To the extent that our employees have not effectively waived the right to compensation with respect to inventions that they helped create,
they may be able to assert claims for compensation with respect to our future revenue. As a result, we may receive less revenue from future
products if such claims are successful which in turn could impact our future profitability.

Changes in United States and international patent law could diminish
the value of patents in general, thereby impairing our ability to protect our products.

Our success is heavily dependent on intellectual
property. Obtaining and enforcing patents in the pharmaceutical industry involves both technological and legal complexity. Therefore,
obtaining and enforcing these patents is costly, time consuming and inherently uncertain. In addition, the United States has recently
enacted and is currently implementing wide-ranging patent reform legislation. Recent United States Supreme Court rulings have narrowed
the scope of patent protection available in certain circumstances and weakened the rights of patent owners in certain situations.

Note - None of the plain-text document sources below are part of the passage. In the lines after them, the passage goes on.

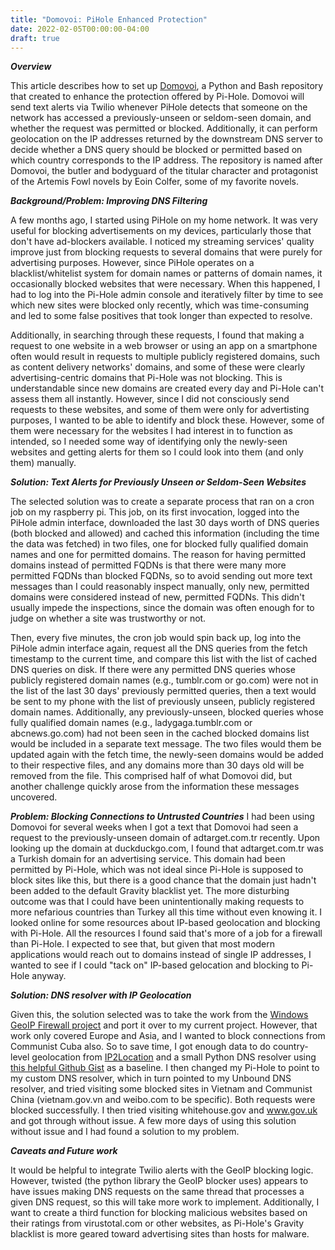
```yaml
---
title: "Domovoi: PiHole Enhanced Protection"
date: 2022-02-05T00:00:00-04:00 
draft: true
---
```

***Overview***

This article describes how to set up [Domovoi](https://github.com/awzuelsdorf/domovoi/), a Python and Bash repository that created to enhance the protection offered by Pi-Hole. Domovoi will send text alerts via Twilio whenever PiHole detects that someone on the network has accessed a previously-unseen or seldom-seen domain, and whether the request was permitted or blocked. Additionally, it can perform geolocation on the IP addresses returned by the downstream DNS server to decide whether a DNS query should be blocked or permitted based on which country corresponds to the IP address. The repository is named after Domovoi, the butler and bodyguard of the titular character and protagonist of the Artemis Fowl novels by Eoin Colfer, some of my favorite novels.

***Background/Problem: Improving DNS Filtering***
			
A few months ago, I started using PiHole on my home network. It was very useful for blocking advertisements on my devices, particularly those that don't have ad-blockers available. I noticed my streaming services' quality improve just from blocking requests to several domains that were purely for advertising purposes. However, since PiHole operates on a blacklist/whitelist system for domain names or patterns of domain names, it occasionally blocked websites that were necessary. When this happened, I had to log into the Pi-Hole admin console and iteratively filter by time to see which new sites were blocked only recently, which was time-consuming and led to some false positives that took longer than expected to resolve.

Additionally, in searching through these requests, I found that making a request to one website in a web browser or using an app on a smartphone often would result in requests to multiple publicly registered domains, such as content delivery networks' domains, and some of these were clearly advertising-centric domains that Pi-Hole was not blocking. This is understandable since new domains are created every day and Pi-Hole can't assess them all instantly. However, since I did not consciously send requests to these websites, and some of them were only for advertisting purposes, I wanted to be able to identify and block these. However, some of them were necessary for the websites I had interest in to function as intended, so I needed some way of identifying only the newly-seen websites and getting alerts for them so I could look into them (and only them) manually.
			
***Solution: Text Alerts for Previously Unseen or Seldom-Seen Websites***
			
The selected solution was to create a separate process that ran on a cron job on my raspberry pi. This job, on its first invocation, logged into the PiHole admin interface, downloaded the last 30 days worth of DNS queries (both blocked and allowed) and cached this information (including the time the data was fetched) in two files, one for blocked fully qualified domain names and one for permitted domains. The reason for having permitted domains instead of permitted FQDNs is that there were many more permitted FQDNs than blocked FQDNs, so to avoid sending out more text messages than I could reasonably inspect manually, only new, permitted domains were considered instead of new, permitted FQDNs. This didn't usually impede the inspections, since the domain was often enough for to judge on whether a site was trustworthy or not.

Then, every five minutes, the cron job would spin back up, log into the PiHole admin interface again, request all the DNS queries from the fetch timestamp to the current time, and compare this list with the list of cached DNS queries on disk. If there were any permitted DNS queries whose publicly registered domain names (e.g., tumblr.com or go.com) were not in the list of the last 30 days' previously permitted queries, then a text would be sent to my phone with the list of previously unseen, publicly registered domain names. Additionally, any previously-unseen, blocked queries whose fully qualified domain names (e.g., ladygaga.tumblr.com or abcnews.go.com) had not been seen in the cached blocked domains list would be included in a separate text message. The two files would them be updated again with the fetch time, the newly-seen domains would be added to their respective files, and any domains more than 30 days old will be removed from the file. This comprised half of what Domovoi did, but another challenge quickly arose from the information these messages uncovered.

***Problem: Blocking Connections to Untrusted Countries***
I had been using Domovoi for several weeks when I got a text that Domovoi had seen a request to the previously-unseen domain of adtarget.com.tr recently. Upon looking up the domain at duckduckgo.com, I found that adtarget.com.tr was a Turkish domain for an advertising service. This domain had been permitted by Pi-Hole, which was not ideal since Pi-Hole is supposed to block sites like this, but there is a good chance that the domain just hadn't been added to the default Gravity blacklist yet. The more disturbing outcome was that I could have been unintentionally making requests to more nefarious countries than Turkey all this time without even knowing it. I looked online for some resources about IP-based geolocation and blocking with Pi-Hole. All the resources I found said that's more of a job for a firewall than Pi-Hole. I expected to see that, but given that most modern applications would reach out to domains instead of single IP addresses, I wanted to see if I could "tack on" IP-based gelocation and blocking to Pi-Hole anyway.
			
***Solution: DNS resolver with IP Geolocation***

Given this, the solution selected was to take the work from the [Windows GeoIP Firewall project](https://awzuelsdorf.github.io/posts/geoip-blocking-using-windows-firewall-and-regional-internet-registries-8-Oct-2021) and port it over to my current project. However, that work only covered Europe and Asia, and I wanted to block connections from Communist Cuba also. So to save time, I got enough data to do country-level geolocation from [IP2Location](https://lite.ip2location.com) and a small Python DNS resolver using [this helpful Github Gist](https://gist.github.com/kotnik/5722085) as a baseline. I then changed my Pi-Hole to point to my custom DNS resolver, which in turn pointed to my Unbound DNS resolver, and tried visiting some blocked sites in Vietnam and Communist China (vietnam.gov.vn and weibo.com to be specific). Both requests were blocked successfully. I then tried visiting whitehouse.gov and www.gov.uk and got through without issue. A few more days of using this solution without issue and I had found a solution to my problem.

***Caveats and Future work***

It would be helpful to integrate Twilio alerts with the GeoIP blocking logic. However, twisted (the python library the GeoIP blocker uses) appears to have issues making DNS requests on the same thread that processes a given DNS request, so this will take more work to implement. Additionally, I want to create a third function for blocking malicious websites based on their ratings from virustotal.com or other websites, as Pi-Hole's Gravity blacklist is more geared toward advertising sites than hosts for malware.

In addition
to increasing uncertainty with regard to our ability to obtain patents in the future, this combination of events has created uncertainty
with respect to the value of patents, once obtained. Depending on future actions by the United States Congress, the federal courts and
the USPTO, the laws and regulations governing patents could change in unpredictable ways that would weaken our ability to obtain patents
or to enforce patents that we might obtain in the future.

We may not be able to protect our intellectual property rights throughout
the world.

Filing, prosecuting and defending patents on product
candidates in all countries throughout the world would be prohibitively expensive, and our intellectual property rights in some countries
outside the United States may be less extensive than those in the United States. In addition, the laws of some foreign countries do not
protect intellectual property rights to the same extent as federal and state laws in the United States.